## EXERCISE BRIEF:
Would you return, word for word, the lines of the data below from the line with "- [ ] APK download" through the line with "- [x] ridimensionamento immagini", and no others?

>>>

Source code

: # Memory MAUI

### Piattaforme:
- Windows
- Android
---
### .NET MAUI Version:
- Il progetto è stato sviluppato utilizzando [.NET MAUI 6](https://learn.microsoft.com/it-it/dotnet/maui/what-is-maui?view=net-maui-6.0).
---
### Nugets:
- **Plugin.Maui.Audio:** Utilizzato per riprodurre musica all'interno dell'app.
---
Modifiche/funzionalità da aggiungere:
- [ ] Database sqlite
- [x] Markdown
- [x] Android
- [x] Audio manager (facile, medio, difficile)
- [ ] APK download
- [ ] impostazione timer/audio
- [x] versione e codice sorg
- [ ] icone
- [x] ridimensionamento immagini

<<<
>>>

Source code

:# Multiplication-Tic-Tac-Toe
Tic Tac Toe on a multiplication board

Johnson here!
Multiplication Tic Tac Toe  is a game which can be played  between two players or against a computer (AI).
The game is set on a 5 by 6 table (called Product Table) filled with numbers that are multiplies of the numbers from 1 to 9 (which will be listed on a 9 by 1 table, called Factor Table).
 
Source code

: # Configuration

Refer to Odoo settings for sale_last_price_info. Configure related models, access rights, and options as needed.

<<<

## SOLUTION FOR THIS EXERCISE:
- [ ] APK download
- [ ] impostazione timer/audio
- [x] versione e codice sorg
- [ ] icone
- [x] ridimensionamento immagini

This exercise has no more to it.